▶ [Description of the task]:
Write all of the entries again. Keep them exactly as they are.
★ ★ ★ ★ ★
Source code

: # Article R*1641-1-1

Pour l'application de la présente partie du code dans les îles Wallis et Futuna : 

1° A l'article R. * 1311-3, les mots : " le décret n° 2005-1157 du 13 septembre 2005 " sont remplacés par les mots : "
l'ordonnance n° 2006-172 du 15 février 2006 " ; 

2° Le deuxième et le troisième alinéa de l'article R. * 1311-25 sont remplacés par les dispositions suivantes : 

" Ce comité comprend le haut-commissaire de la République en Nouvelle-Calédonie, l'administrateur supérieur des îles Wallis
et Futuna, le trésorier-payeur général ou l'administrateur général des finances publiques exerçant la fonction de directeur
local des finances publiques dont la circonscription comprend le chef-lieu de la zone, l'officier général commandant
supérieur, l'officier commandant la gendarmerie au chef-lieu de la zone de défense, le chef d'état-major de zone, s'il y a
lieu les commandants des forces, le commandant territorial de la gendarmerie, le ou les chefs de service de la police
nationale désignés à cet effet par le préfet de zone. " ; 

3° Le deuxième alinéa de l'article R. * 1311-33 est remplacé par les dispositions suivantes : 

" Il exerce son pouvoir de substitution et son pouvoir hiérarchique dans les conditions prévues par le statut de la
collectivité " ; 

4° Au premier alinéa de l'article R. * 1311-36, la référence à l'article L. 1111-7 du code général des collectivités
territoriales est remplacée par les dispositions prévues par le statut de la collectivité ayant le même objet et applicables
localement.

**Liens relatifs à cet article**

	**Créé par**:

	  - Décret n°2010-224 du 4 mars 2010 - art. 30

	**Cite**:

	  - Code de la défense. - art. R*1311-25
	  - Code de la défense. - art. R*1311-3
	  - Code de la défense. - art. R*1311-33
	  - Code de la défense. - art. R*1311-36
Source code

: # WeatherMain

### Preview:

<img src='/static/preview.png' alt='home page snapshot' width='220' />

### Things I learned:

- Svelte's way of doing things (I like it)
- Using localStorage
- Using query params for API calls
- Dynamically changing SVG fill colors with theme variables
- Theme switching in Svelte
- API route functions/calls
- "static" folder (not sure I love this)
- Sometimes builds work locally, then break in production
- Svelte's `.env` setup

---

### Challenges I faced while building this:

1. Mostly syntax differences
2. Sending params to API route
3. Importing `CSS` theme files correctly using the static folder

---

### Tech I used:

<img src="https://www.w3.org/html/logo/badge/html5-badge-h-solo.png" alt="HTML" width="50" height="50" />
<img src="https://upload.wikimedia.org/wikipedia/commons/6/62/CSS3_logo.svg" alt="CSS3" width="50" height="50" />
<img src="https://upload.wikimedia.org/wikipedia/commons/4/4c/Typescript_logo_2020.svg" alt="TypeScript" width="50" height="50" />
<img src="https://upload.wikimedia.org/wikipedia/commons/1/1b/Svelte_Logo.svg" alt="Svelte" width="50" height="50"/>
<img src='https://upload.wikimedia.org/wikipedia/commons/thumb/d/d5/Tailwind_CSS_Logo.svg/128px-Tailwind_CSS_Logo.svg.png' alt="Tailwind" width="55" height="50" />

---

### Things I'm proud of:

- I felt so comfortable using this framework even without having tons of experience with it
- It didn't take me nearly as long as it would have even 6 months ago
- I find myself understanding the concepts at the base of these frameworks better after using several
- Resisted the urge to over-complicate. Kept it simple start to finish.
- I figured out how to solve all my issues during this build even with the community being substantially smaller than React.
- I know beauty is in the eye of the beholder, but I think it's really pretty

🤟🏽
★ ★ ★ ★ ★
▶ [Output]:
Source code

: # Article R*1641-1-1

Pour l'application de la présente partie du code dans les îles Wallis et Futuna : 

1° A l'article R. * 1311-3, les mots : " le décret n° 2005-1157 du 13 septembre 2005 " sont remplacés par les mots : "
l'ordonnance n° 2006-172 du 15 février 2006 " ; 

2° Le deuxième et le troisième alinéa de l'article R. * 1311-25 sont remplacés par les dispositions suivantes : 

" Ce comité comprend le haut-commissaire de la République en Nouvelle-Calédonie, l'administrateur supérieur des îles Wallis
et Futuna, le trésorier-payeur général ou l'administrateur général des finances publiques exerçant la fonction de directeur
local des finances publiques dont la circonscription comprend le chef-lieu de la zone, l'officier général commandant
supérieur, l'officier commandant la gendarmerie au chef-lieu de la zone de défense, le chef d'état-major de zone, s'il y a
lieu les commandants des forces, le commandant territorial de la gendarmerie, le ou les chefs de service de la police
nationale désignés à cet effet par le préfet de zone. " ; 

3° Le deuxième alinéa de l'article R. * 1311-33 est remplacé par les dispositions suivantes : 

" Il exerce son pouvoir de substitution et son pouvoir hiérarchique dans les conditions prévues par le statut de la
collectivité " ; 

4° Au premier alinéa de l'article R. * 1311-36, la référence à l'article L. 1111-7 du code général des collectivités
territoriales est remplacée par les dispositions prévues par le statut de la collectivité ayant le même objet et applicables
localement.

**Liens relatifs à cet article**

	**Créé par**:

	  - Décret n°2010-224 du 4 mars 2010 - art. 30

	**Cite**:

	  - Code de la défense. - art. R*1311-25
	  - Code de la défense. - art. R*1311-3
	  - Code de la défense. - art. R*1311-33
	  - Code de la défense. - art. R*1311-36
Source code

: # WeatherMain

### Preview:

<img src='/static/preview.png' alt='home page snapshot' width='220' />

### Things I learned:

- Svelte's way of doing things (I like it)
- Using localStorage
- Using query params for API calls
- Dynamically changing SVG fill colors with theme variables
- Theme switching in Svelte
- API route functions/calls
- "static" folder (not sure I love this)
- Sometimes builds work locally, then break in production
- Svelte's `.env` setup

---

### Challenges I faced while building this:

1. Mostly syntax differences
2. Sending params to API route
3. Importing `CSS` theme files correctly using the static folder

---

### Tech I used:

<img src="https://www.w3.org/html/logo/badge/html5-badge-h-solo.png" alt="HTML" width="50" height="50" />
<img src="https://upload.wikimedia.org/wikipedia/commons/6/62/CSS3_logo.svg" alt="CSS3" width="50" height="50" />
<img src="https://upload.wikimedia.org/wikipedia/commons/4/4c/Typescript_logo_2020.svg" alt="TypeScript" width="50" height="50" />
<img src="https://upload.wikimedia.org/wikipedia/commons/1/1b/Svelte_Logo.svg" alt="Svelte" width="50" height="50"/>
<img src='https://upload.wikimedia.org/wikipedia/commons/thumb/d/d5/Tailwind_CSS_Logo.svg/128px-Tailwind_CSS_Logo.svg.png' alt="Tailwind" width="55" height="50" />

---

### Things I'm proud of:

- I felt so comfortable using this framework even without having tons of experience with it
- It didn't take me nearly as long as it would have even 6 months ago
- I find myself understanding the concepts at the base of these frameworks better after using several
- Resisted the urge to over-complicate. Kept it simple start to finish.
- I figured out how to solve all my issues during this build even with the community being substantially smaller than React.
- I know beauty is in the eye of the beholder, but I think it's really pretty

🤟🏽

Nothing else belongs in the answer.